When Professor Gordon Stüber joined the Georgia Tech School of Electrical and Computer Engineering in 1986, wireless phones were the size of bricks and the School had just 48 network ports. Nearly four decades later, he retires as a pioneer in wireless systems, having helped elevate ECE to national prominence and mentored 33 Ph.D. students along the way.
Before stepping away, he shared memories of his early days at ECE, the School’s remarkable growth, and the evolution of wireless technology from analog beginnings to the 5G era.
What is your favorite memory from your time working at ECE?
In the 1980s, ECE faculty, graduate students, and some staff would gather regularly on Friday evenings at Grumpy’s, a long since demolished hole in the wall on the south side of North Avenue near the Tech Tower, for drinks, stories, and laughter.
Otherwise, I cherish the collective memory from all my business travel, flying to interesting destinations around the world, mostly to attend conferences and present papers, but also getting to make new friends and see the world.
What are your proudest academic accomplishments?
I take pride in my many well-cited publications relating to digital and wireless communications, mostly at the physical layer, such as orthogonal frequency-division multiplexing synchronization, cellular radiolocation, radio channel modeling, and others.
I was awarded IEEE Fellow in 1999 for “contributions to mobile radio and spread spectrum communications.” Based on my research and teaching, I wrote the graduate-level textbook Principles of Mobile Communication which has more than 2 million downloads.
The most substantial impact of my research is the Ph.Ds. produced that have gone on to successful careers.
What was your favorite part about working at ECE?
I’ve had the pleasure to work with a wonderful group of colleagues and staff that all got along.

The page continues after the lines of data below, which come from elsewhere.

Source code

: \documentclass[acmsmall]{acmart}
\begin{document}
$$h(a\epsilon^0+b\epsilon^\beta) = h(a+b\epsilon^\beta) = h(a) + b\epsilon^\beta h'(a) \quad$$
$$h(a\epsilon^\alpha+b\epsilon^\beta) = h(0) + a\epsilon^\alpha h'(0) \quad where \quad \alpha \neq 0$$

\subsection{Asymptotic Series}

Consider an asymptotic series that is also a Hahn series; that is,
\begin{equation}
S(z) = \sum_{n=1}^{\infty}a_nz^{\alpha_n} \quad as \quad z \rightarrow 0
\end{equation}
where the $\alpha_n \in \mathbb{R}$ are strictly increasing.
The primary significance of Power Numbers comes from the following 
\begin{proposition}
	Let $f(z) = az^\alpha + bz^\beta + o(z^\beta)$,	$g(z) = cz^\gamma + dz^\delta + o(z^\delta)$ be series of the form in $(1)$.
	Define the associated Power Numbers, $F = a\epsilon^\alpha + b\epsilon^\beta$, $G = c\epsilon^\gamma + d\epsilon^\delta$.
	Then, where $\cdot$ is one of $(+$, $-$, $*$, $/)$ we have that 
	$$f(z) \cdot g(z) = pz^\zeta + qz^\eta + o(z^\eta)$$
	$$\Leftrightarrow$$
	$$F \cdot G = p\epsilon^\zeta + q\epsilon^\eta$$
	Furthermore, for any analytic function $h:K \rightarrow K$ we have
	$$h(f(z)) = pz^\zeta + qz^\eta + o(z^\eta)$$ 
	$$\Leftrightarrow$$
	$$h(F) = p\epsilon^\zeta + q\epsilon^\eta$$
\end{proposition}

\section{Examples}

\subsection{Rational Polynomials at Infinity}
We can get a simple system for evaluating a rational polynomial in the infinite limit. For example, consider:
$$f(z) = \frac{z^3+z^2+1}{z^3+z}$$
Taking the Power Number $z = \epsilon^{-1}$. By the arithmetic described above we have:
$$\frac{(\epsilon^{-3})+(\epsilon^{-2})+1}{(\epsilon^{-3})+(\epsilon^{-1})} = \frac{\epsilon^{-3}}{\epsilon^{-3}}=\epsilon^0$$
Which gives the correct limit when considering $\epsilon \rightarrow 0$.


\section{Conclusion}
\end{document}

ECE has excellent undergraduate students and has always recruited top-notch graduate students during my entire time at Georgia Tech. Working with bright and motivated students has truly been a pleasure.
What is your best teaching memory?
When I taught ECE6604 Personal & Mobile Communications for the first time in Spring quarter of 1993, it was scheduled Monday, Wednesday, and Friday at 8 a.m., yet on the first day of classes I walked into a classroom full of eager students with a thirst to learn.
I spent Sundays, Tuesdays and Thursdays at the office writing notes, sometimes until 3 a.m. for my 8 a.m. lecture, that would later become Principles of Mobile Communication.
Years later, my son Nickolas was born in the wee hours of Jan. 13, 2004, and I called up ECE to cancel my morning ECE6604 class, which would end up being the only class I ever cancelled.
How have you seen ECE change over the years?
When I reported for work in the Fall of 1986, there was no office space available for me. I spent three months sitting in various places, in empty classrooms, in a storage closet for electric machines, in Professor Aubrey Bush’s office, and teaching EE 7052 Spread Spectrum with no phone and no computer.
Georgia Tech in the mid-1980s was primarily an undergraduate teaching institute and the School of Electrical Engineering ranked 22nd nationally. Very few Ph.D. students were produced, zero to four graduated annually, mostly from the Digital Signal Processing (DSP) Technical Interest Group.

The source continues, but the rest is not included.